- Opening Delimiter -

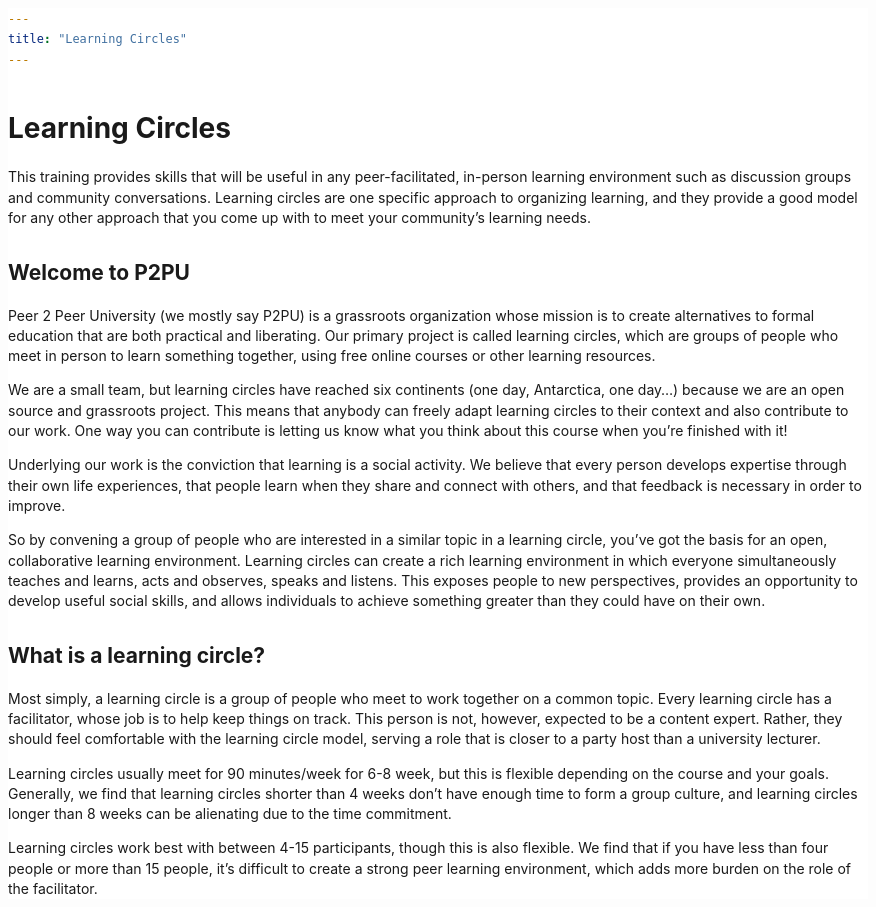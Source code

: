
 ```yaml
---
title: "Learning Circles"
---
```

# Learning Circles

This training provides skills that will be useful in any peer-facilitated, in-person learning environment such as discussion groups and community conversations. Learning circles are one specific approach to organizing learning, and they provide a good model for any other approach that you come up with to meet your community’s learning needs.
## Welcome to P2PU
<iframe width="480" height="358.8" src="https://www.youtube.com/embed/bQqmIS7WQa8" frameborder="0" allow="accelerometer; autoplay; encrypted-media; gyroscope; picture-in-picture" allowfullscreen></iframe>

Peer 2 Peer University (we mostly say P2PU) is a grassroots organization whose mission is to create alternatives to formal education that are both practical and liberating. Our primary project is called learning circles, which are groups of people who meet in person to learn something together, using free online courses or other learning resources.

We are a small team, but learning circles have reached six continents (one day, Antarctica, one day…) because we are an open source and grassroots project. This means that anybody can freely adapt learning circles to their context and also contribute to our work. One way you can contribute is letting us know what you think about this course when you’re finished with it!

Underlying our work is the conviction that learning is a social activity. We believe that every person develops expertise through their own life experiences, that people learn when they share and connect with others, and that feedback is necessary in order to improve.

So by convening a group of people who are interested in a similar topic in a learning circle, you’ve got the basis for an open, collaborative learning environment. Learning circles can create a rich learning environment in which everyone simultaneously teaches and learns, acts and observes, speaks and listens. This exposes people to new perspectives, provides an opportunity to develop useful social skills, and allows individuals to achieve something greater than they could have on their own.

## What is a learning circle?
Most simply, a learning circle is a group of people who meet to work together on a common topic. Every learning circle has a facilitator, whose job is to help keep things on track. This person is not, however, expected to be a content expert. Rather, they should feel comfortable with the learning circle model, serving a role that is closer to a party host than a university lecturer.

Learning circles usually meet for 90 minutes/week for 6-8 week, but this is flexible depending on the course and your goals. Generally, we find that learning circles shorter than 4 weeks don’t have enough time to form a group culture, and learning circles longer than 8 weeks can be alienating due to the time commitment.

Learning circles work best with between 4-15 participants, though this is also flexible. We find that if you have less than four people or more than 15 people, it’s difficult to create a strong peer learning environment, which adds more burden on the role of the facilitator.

- Closing Delimiter -

● WORK INSTRUCTION: Word for word, return the lines from the one holding "Learning circles usually" through the end of the entries above.

● THE ANSWER:
Learning circles usually meet for 90 minutes/week for 6-8 week, but this is flexible depending on the course and your goals. Generally, we find that learning circles shorter than 4 weeks don’t have enough time to form a group culture, and learning circles longer than 8 weeks can be alienating due to the time commitment.

Learning circles work best with between 4-15 participants, though this is also flexible. We find that if you have less than four people or more than 15 people, it’s difficult to create a strong peer learning environment, which adds more burden on the role of the facilitator.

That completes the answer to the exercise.